/DEDPUL

DEDPUL: method for Positive-Unlabeled Classification and Mixture Proportions Estimation

Primary LanguageJupyter NotebookMIT LicenseMIT

DEDPUL: Difference-of-Estimated-Densities-based Positive-Unlabeled Learning

The repo is based on (Ivanov 2019): https://arxiv.org/abs/1902.06965. Here you may find implementations of DEDPUL and several other PU learning methods: EN (Elkan and Noto 2008), non-negative Risk Estimation (Kiryo et al. 2017).

The notebook sandbox_synth.ipynb is kind of a small tutorial. Try DEDPUL and other methods there.

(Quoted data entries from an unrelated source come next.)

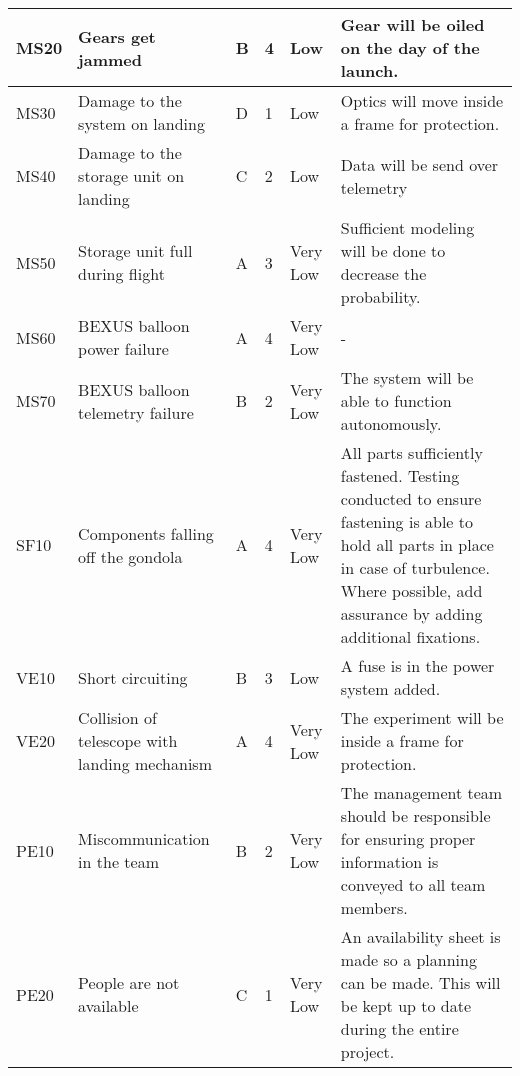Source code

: \begin{longtable}{|m{}| m{} |m{} |m{}|m{}| m{}|}
MS20 & Gears get jammed														& B & 4 & \cellcolor[HTML]{FCFF2F}Low			& Gear will be oiled on the day of the launch. \\\hline

MS30 & Damage to the system on landing										& D & 1 & \cellcolor[HTML]{FCFF2F}Low			& Optics will move inside a frame for protection.\\\hline

MS40 & Damage to the storage unit on landing									& C & 2 & \cellcolor[HTML]{FCFF2F}Low			& Data will be send over telemetry\\\hline

MS50 & Storage unit full during flight											& A & 3 & \cellcolor[HTML]{34FF34}Very Low	& Sufficient modeling will be done to decrease the probability.\\\hline

MS60 & BEXUS balloon power failure											& A & 4 & \cellcolor[HTML]{34FF34}Very Low	& -\\\hline

MS70 & BEXUS balloon telemetry failure										& B & 2 & \cellcolor[HTML]{34FF34}Very Low	& The system will be able to function autonomously.\\\hline


SF10 & Components falling off the gondola									& A & 4 & \cellcolor[HTML]{34FF34}Very Low	& All parts sufficiently fastened. Testing conducted to ensure fastening is able to hold all parts in place in case of turbulence. Where possible, add assurance by adding additional fixations.\\\hline


VE10 & Short circuiting														& B & 3 & \cellcolor[HTML]{FCFF2F}Low			& A fuse is in the power system added.\\\hline

VE20 & Collision of telescope with landing mechanism						& A & 4 & \cellcolor[HTML]{34FF34}Very Low	& The experiment will be inside a frame for protection.\\\hline


PE10 & Miscommunication in the team											& B & 2 & \cellcolor[HTML]{34FF34}Very Low	& The management team should be responsible for ensuring proper information is conveyed to all team members.\\\hline

PE20 & People are not available												& C & 1 & \cellcolor[HTML]{34FF34}Very Low	& An availability sheet is made so a planning can be made. This will be kept up to date during the entire project.\\\hline


\end{longtable}
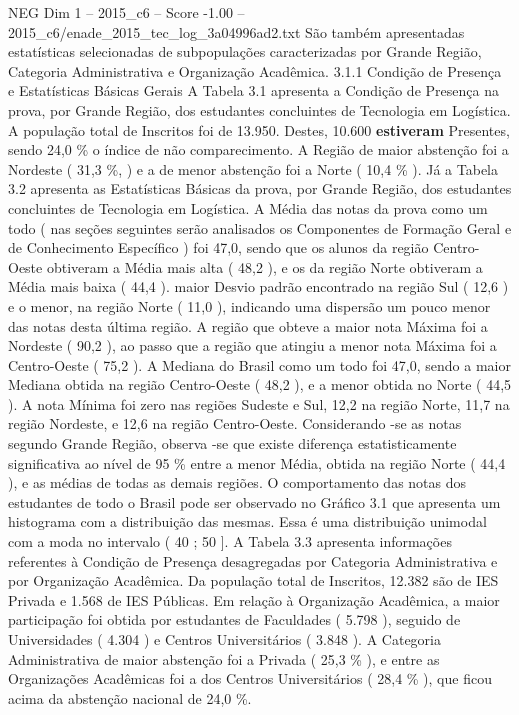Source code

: \begin{textsample}{NEG Dim 1 – 2015\_c6 – Score -1.00 – 2015\_c6/enade\_2015\_tec\_log\_3a04996ad2.txt}
São também apresentadas estatísticas selecionadas de subpopulações caracterizadas por Grande Região, Categoria Administrativa e Organização Acadêmica. 3.1.1 Condição de Presença e Estatísticas Básicas Gerais A Tabela 3.1 apresenta a Condição de Presença na prova, por Grande Região, dos estudantes concluintes de Tecnologia em Logística.
A população total de Inscritos foi de 13.950.
Destes, 10.600 \textbf{estiveram} Presentes, sendo 24,0 \% o índice de não comparecimento.
A Região de maior abstenção foi a Nordeste ( 31,3 \%, ) e a de menor abstenção foi a Norte ( 10,4 \% ).
Já a Tabela 3.2 apresenta as Estatísticas Básicas da prova, por Grande Região, dos estudantes concluintes de Tecnologia em Logística.
A Média das notas da prova como um todo ( nas seções seguintes serão analisados os Componentes de Formação Geral e de Conhecimento Específico ) foi 47,0, sendo que os alunos da região Centro-Oeste obtiveram a Média mais alta ( 48,2 ), e os da região Norte obtiveram a Média mais baixa ( 44,4 ). maior Desvio padrão encontrado na região Sul ( 12,6 ) e o menor, na região Norte ( 11,0 ), indicando uma dispersão um pouco menor das notas desta última região.
A região que obteve a maior nota Máxima foi a Nordeste ( 90,2 ), ao passo que a região que atingiu a menor nota Máxima foi a Centro-Oeste ( 75,2 ).
A Mediana do Brasil como um todo foi 47,0, sendo a maior Mediana obtida na região Centro-Oeste ( 48,2 ), e a menor obtida no Norte ( 44,5 ).
A nota Mínima foi zero nas regiões Sudeste e Sul, 12,2 na região Norte, 11,7 na região Nordeste, e 12,6 na região Centro-Oeste.
Considerando -se as notas segundo Grande Região, observa -se que existe diferença estatisticamente significativa ao nível de 95 \% entre a menor Média, obtida na região Norte ( 44,4 ), e as médias de todas as demais regiões.
O comportamento das notas dos estudantes de todo o Brasil pode ser observado no Gráfico 3.1 que apresenta um histograma com a distribuição das mesmas.
Essa é uma distribuição unimodal com a moda no intervalo ( 40 ; 50 ].
A Tabela 3.3 apresenta informações referentes à Condição de Presença desagregadas por Categoria Administrativa e por Organização Acadêmica.
Da população total de Inscritos, 12.382 são de IES Privada e 1.568 de IES Públicas.
Em relação à Organização Acadêmica, a maior participação foi obtida por estudantes de Faculdades ( 5.798 ), seguido de Universidades ( 4.304 ) e Centros Universitários ( 3.848 ).
A Categoria Administrativa de maior abstenção foi a Privada ( 25,3 \% ), e entre as Organizações Acadêmicas foi a dos Centros Universitários ( 28,4 \% ), que ficou acima da abstenção nacional de 24,0 \%.

\end{textsample}
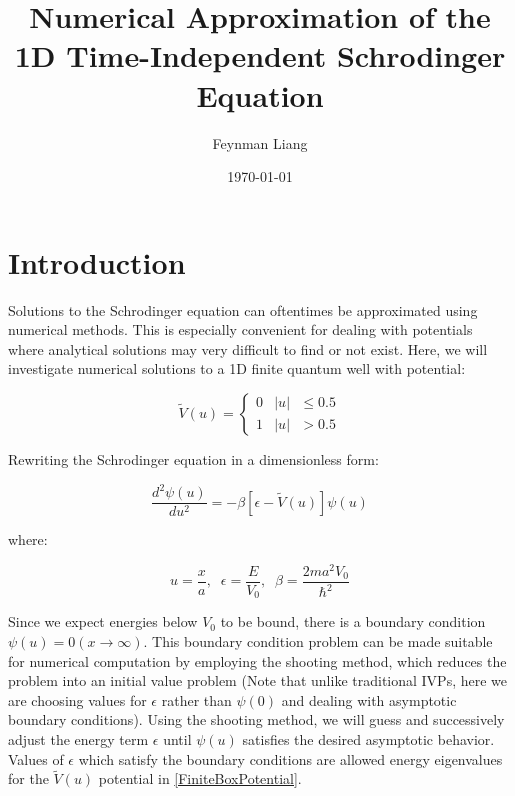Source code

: \documentclass{article}
\title{Numerical Approximation of the 1D Time-Independent Schrodinger Equation}
\author{Feynman Liang}
\date{\today}
\begin{document}
\maketitle

\section{Introduction}
Solutions to the Schrodinger equation can oftentimes be approximated using numerical
methods. This is especially convenient for dealing with potentials where analytical 
solutions may very difficult to find or not exist. Here, we will investigate numerical 
solutions to a 1D finite quantum well with potential:

\begin{equation}\label{FiniteBoxPotential}
    \widetilde{V}(u)=
    \begin{cases} 0 & \text{\(\lvert u\rvert\) $\le 0.5$}
    \\
    1 & \text{\(\lvert u\rvert\) $> 0.5$}
\end{cases}
\end{equation}

Rewriting the Schrodinger equation in a dimensionless form:

\begin{equation}\label{FiniteBoxSchrodinger}
    \frac{d^{2}\psi(u)}{du^{2}} = -\beta\left[\epsilon-\widetilde{V}(u)\right]\psi(u)
\end{equation}

where:

\begin{equation}\label{DimensionlessSubstitutions}
    u = \frac{x}{a},\;\;
    \epsilon = \frac{E}{V_{0}},\;\;
    \beta = \frac{2ma^{2}V_0}{\hbar^2}
\end{equation}

Since we expect energies below $V_0$ to be bound, there is a boundary condition
$\psi(u) = 0 (x \rightarrow \infty)$. This boundary condition problem can be
made suitable for numerical computation by employing the shooting method, which
reduces the problem into an initial value problem (Note that unlike traditional
IVPs, here we are choosing values for $\epsilon$ rather than $\psi(0)$ and
dealing with asymptotic boundary conditions). Using the shooting method, we
will guess and successively adjust the energy term $\epsilon$ until $\psi(u)$
satisfies the desired asymptotic behavior. Values of $\epsilon$ which satisfy
the boundary conditions are allowed energy eigenvalues for the
$\widetilde{V}(u)$ potential
in \eqref{FiniteBoxPotential}.
\end{document}
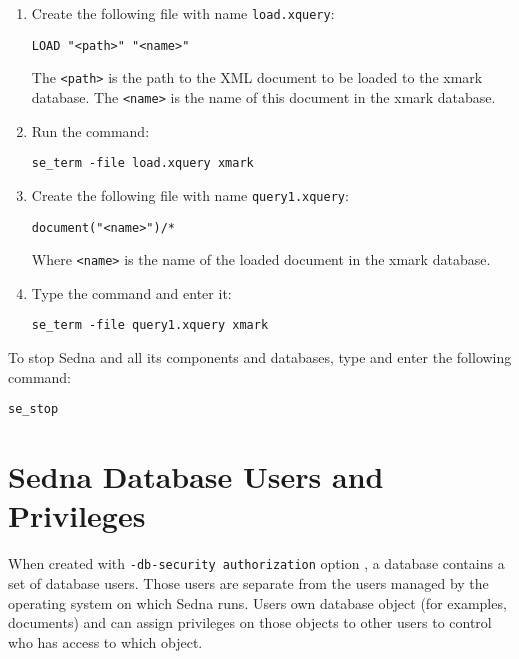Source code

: \documentclass[a4paper,12pt]{article}
\begin{document}
\begin{enumerate}
\item Create the following file with name \verb!load.xquery!:

\begin{verbatim}
LOAD "<path>" "<name>"
\end{verbatim}

The \verb!<path>! is the path to the XML document to be loaded to the xmark database. The \verb!<name>! is the name of this document in the xmark database.

\item Run the command:

\begin{verbatim}
se_term -file load.xquery xmark
\end{verbatim}

\item Create the following file with name \verb!query1.xquery!:

\begin{verbatim}
document("<name>")/*
\end{verbatim}

Where \verb!<name>! is the name of the loaded document in the xmark database.

\item Type the command and enter it:
\begin{verbatim}
se_term -file query1.xquery xmark
\end{verbatim}
\end{enumerate}

To stop Sedna and all its components and databases, type and enter the following command:

\begin{verbatim}
se_stop
\end{verbatim}



%
%
%
%
\section{Sedna Database Users and Privileges}

When created with \verb!-db-security authorization! option , a database contains a set of database users. Those users are separate from the users managed by the operating system on which Sedna runs. Users own database object (for examples, documents) and can assign privileges on those objects to other users to control who has access to which object.
\end{document}
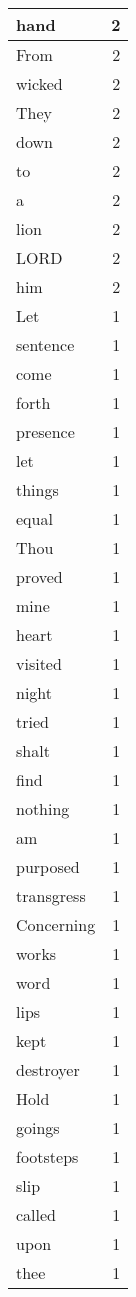\begin{center}
\begin{longtable}{l|r}
hand & 2 \\ \hline
From & 2 \\ \hline
wicked & 2 \\ \hline
They & 2 \\ \hline
down & 2 \\ \hline
to & 2 \\ \hline
a & 2 \\ \hline
lion & 2 \\ \hline
LORD & 2 \\ \hline
him & 2 \\ \hline
Let & 1 \\ \hline
sentence & 1 \\ \hline
come & 1 \\ \hline
forth & 1 \\ \hline
presence & 1 \\ \hline
let & 1 \\ \hline
things & 1 \\ \hline
equal & 1 \\ \hline
Thou & 1 \\ \hline
proved & 1 \\ \hline
mine & 1 \\ \hline
heart & 1 \\ \hline
visited & 1 \\ \hline
night & 1 \\ \hline
tried & 1 \\ \hline
shalt & 1 \\ \hline
find & 1 \\ \hline
nothing & 1 \\ \hline
am & 1 \\ \hline
purposed & 1 \\ \hline
transgress & 1 \\ \hline
Concerning & 1 \\ \hline
works & 1 \\ \hline
word & 1 \\ \hline
lips & 1 \\ \hline
kept & 1 \\ \hline
destroyer & 1 \\ \hline
Hold & 1 \\ \hline
goings & 1 \\ \hline
footsteps & 1 \\ \hline
slip & 1 \\ \hline
called & 1 \\ \hline
upon & 1 \\ \hline
thee & 1 \\ \hline

\end{longtable}
\end{center}
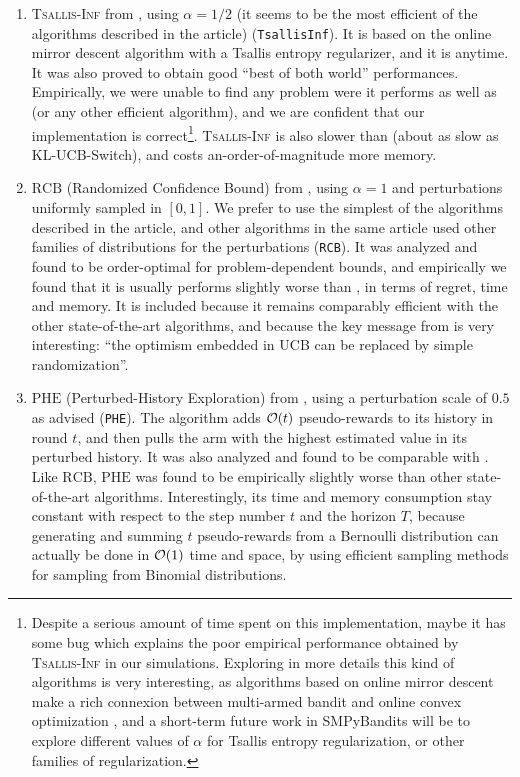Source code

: \begin{enumerate}
    \item
    \textsc{Tsallis-Inf} from \cite{Zimmert2018}, using $\alpha=1/2$ (it seems to be the most efficient of the algorithms described in the article) (\texttt{TsallisInf}).
    It is based on the online mirror descent algorithm with a Tsallis entropy regularizer, and it is anytime.
    It was also proved to obtain good ``best of both world'' performances.
    Empirically, we were unable to find any problem were it performs as well as \UCB{} (or any other efficient algorithm), and we are confident that our implementation is correct\footnote{Despite a serious amount of time spent on this implementation, maybe it has some bug which explains the poor empirical performance obtained by \textsc{Tsallis-Inf} in our simulations. Exploring in more details this kind of algorithms is very interesting, as algorithms based on online mirror descent make a rich connexion between multi-armed bandit and online convex optimization \cite{Hazan2016introduction}, and a short-term future work in SMPyBandits will be to explore different values of $\alpha$ for Tsallis entropy regularization, or other families of regularization.}.
    \textsc{Tsallis-Inf} is also slower than \UCB{} (about as slow as KL-UCB-Switch), and costs an-order-of-magnitude more memory.

    \item
    $\mathrm{RCB}$ (Randomized Confidence Bound) from \cite{KimTewari2019}, using $\alpha=1$ and perturbations uniformly sampled in $[0,1]$. We prefer to use the simplest of the algorithms described in the article, and other algorithms in the same article used other families of distributions for the perturbations (\texttt{RCB}).
    It was analyzed and found to be order-optimal for problem-dependent bounds, and empirically we found that it is usually performs slightly worse than \UCB, in terms of regret, time and memory.
    It is included because it remains comparably efficient with the other state-of-the-art algorithms, and because the key message from \cite{KimTewari2019} is very interesting:
    ``the optimism embedded in UCB can be replaced by simple randomization''.

    \item
    $\mathrm{PHE}$ (Perturbed-History Exploration) from \cite{KvetonSzepesvari2019}, using a perturbation scale of $0.5$ as advised (\texttt{PHE}).
    The algorithm adds $\mathcal{O}(t)$ \iid{} pseudo-rewards to its history in round $t$, and then pulls the arm with the highest estimated value in its perturbed history.
    It was also analyzed and found to be comparable with \UCB.
    Like $\mathrm{RCB}$, $\mathrm{PHE}$ was found to be empirically slightly worse than other state-of-the-art algorithms.
    Interestingly, its time and memory consumption stay constant with respect to the step number $t$ and the horizon $T$, because generating and summing $t$ pseudo-rewards from a Bernoulli distribution can actually be done in $\mathcal{O}(1)$ time and space, by using efficient sampling methods for sampling from Binomial distributions.
\end{enumerate}

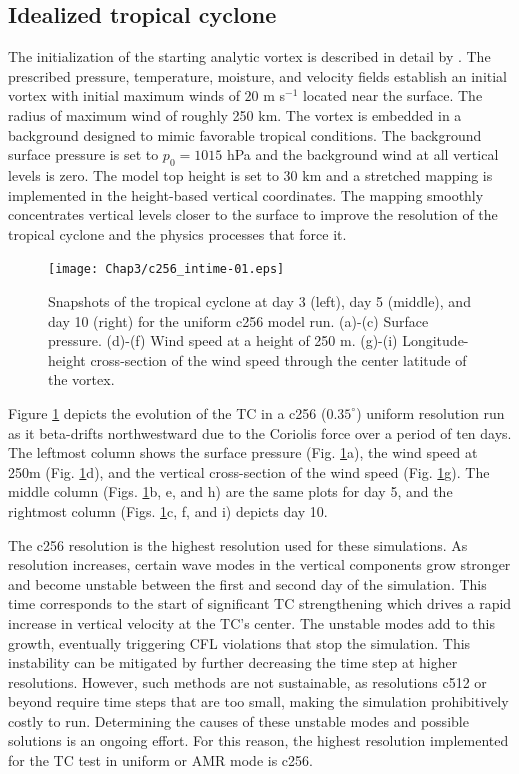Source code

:\subsection{Idealized tropical cyclone}
  The initialization of the starting analytic vortex is
  described in detail by \cite{reed2011vortex}. The prescribed
  pressure, temperature, moisture, and velocity fields establish
  an initial vortex with initial maximum winds of $20$ m s$^{-1}$ located
  near the surface. The radius of maximum wind of roughly 250 km. The
  vortex is embedded in a background designed to
  mimic favorable tropical conditions.
  The background surface pressure is set to $p_0 = 1015$ hPa
  and the background wind at all vertical levels is zero.
  The model top height is set to 30 km and a stretched mapping is implemented
  in the height-based vertical coordinates.
  The mapping smoothly
  concentrates vertical levels closer to the surface to improve the resolution
  of the tropical cyclone and the physics processes that force it.

\begin{figure}
    \centerline{%
    \noindent
    \texttt{[image: Chap3/c256\_intime-01.eps]}}
    \caption{Snapshots of the tropical cyclone at day 3 (left), day 5 (middle), and day 10 (right)
    for the uniform c256 model run. (a)-(c) Surface pressure. (d)-(f) Wind speed at
    a height of 250 m. (g)-(i) Longitude-height cross-section of the wind speed through the center
    latitude of the vortex.
}%
    \label{fig:c256intime}
\end{figure}

   Figure \ref{fig:c256intime} depicts the evolution of the TC in 
   a c256 ($0.35^\circ$) uniform resolution run as it beta-drifts
   northwestward due to the Coriolis force over a period of ten days. The leftmost column shows 
   the surface pressure (Fig. \ref{fig:c256intime}a),
   the wind speed at 250m (Fig. \ref{fig:c256intime}d), and the vertical cross-section 
   of the wind speed (Fig. \ref{fig:c256intime}g). The middle column (Figs. \ref{fig:c256intime}b, e, and h)
   are the same plots for day 5, and the rightmost column (Figs. \ref{fig:c256intime}c, f, and i)
   depicts day 10.
   
   The c256 resolution is the highest resolution used for these simulations. As resolution
   increases, certain wave modes in the vertical components grow stronger and become unstable between
   the first and second day of the simulation. This time corresponds to the start of significant TC strengthening 
   which drives a rapid increase in vertical velocity at the TC's center. 
   The unstable modes add to this growth, eventually triggering CFL violations that stop the simulation.
   This instability can be mitigated by further decreasing the time step at higher resolutions. 
   However, such methods are not sustainable, as resolutions c512 or beyond require 
   time steps that are too small, making the simulation prohibitively costly to run. 
   Determining the causes of these unstable modes and possible solutions is an
   ongoing effort. For this reason, the highest resolution implemented for the TC test in uniform 
   or AMR mode is c256.


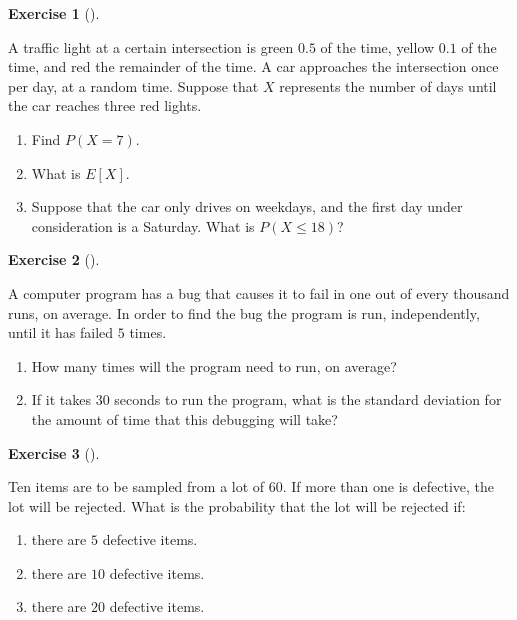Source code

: \documentclass[
  letterpaper,
  DIV=11,
  numbers=noendperiod]{scrreprt}
\providecommand{\tightlist}{%
  \setlength{\itemsep}{0pt}\setlength{\parskip}{0pt}}\usepackage{longtable,booktabs,array}
\theoremstyle{definition}
\newtheorem{exercise}{Exercise}[chapter]
\theoremstyle{definition}
\theoremstyle{definition}
\theoremstyle{remark}
\begin{document}
\begin{exercise}[]\protect\hypertarget{exr-8.13}{}\label{exr-8.13}

A traffic light at a certain intersection is green \(0.5\) of the time,
yellow \(0.1\) of the time, and red the remainder of the time. A car
approaches the intersection once per day, at a random time. Suppose that
\(X\) represents the number of days until the car reaches three red
lights.

\begin{enumerate}
\def\labelenumi{\alph{enumi}.}
\tightlist
\item
  Find \(P(X = 7)\).
\item
  What is \(E[X]\).
\item
  Suppose that the car only drives on weekdays, and the first day under
  consideration is a Saturday. What is \(P(X \leq 18)\)?
\end{enumerate}

\end{exercise}

\begin{exercise}[]\protect\hypertarget{exr-8.14}{}\label{exr-8.14}

A computer program has a bug that causes it to fail in one out of every
thousand runs, on average. In order to find the bug the program is run,
independently, until it has failed \(5\) times.

\begin{enumerate}
\def\labelenumi{\alph{enumi}.}
\tightlist
\item
  How many times will the program need to run, on average?
\item
  If it takes \(30\) seconds to run the program, what is the standard
  deviation for the amount of time that this debugging will take?
\end{enumerate}

\end{exercise}

\begin{exercise}[]\protect\hypertarget{exr-8.15}{}\label{exr-8.15}

Ten items are to be sampled from a lot of \(60\). If more than one is
defective, the lot will be rejected. What is the probability that the
lot will be rejected if:

\begin{enumerate}
\def\labelenumi{\alph{enumi}.}
\tightlist
\item
  there are \(5\) defective items.
\item
  there are \(10\) defective items.
\item
  there are \(20\) defective items.
\end{enumerate}

\end{exercise}
\end{document}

The algorithm DEDPUL (also, EN) is implemented in algorithms.py. There are functions to obtain predictions of Non-Traditional Classifier, to estimate density ratio, to apply EM algorithm and Bayes rule - all the stuff used in DEDPUL. Secondary functions that are connected to training of neural networks are in NN_functions.py. Other secondary functions like data generation are in utils.py. KMPE.py is retrieved from (Ramaswamy, Scott, and Tewari 2016): http://web.eecs.umich.edu/~cscott/code.html##kmpe

The notebooks experiments_UCI_MNIST.ipynb and experiments_synth.ipynb contain the code that was used to gather experimental data and to build figures 2,3,4,5. The corresponding data is in ‘experimental_data’ folder. The notebook experiment_processing.ipynb is about verifying statistical significance of results — whether algorithms differ significantly — using wilcoxon signed-rank test. The corresponding data is in ‘raw_data’ folder.

Note: In the paper, $\alpha$ is prior probability of a random unlabeled instance to be a latent POSITIVE, and f(p | x) is a posterior probability of being POSITIVE. However, due to legacy reasons, in the code a prior probability of being NEGATIVE and corresponding posterior probability of being NEGATIVE are computed. To convert, just subtract estimates from 1.

One mainly needs python 3 with numpy, pandas, sklearn, matplotlib, skipy, and pytorch, to run the code. One may comment catboost and keras parts.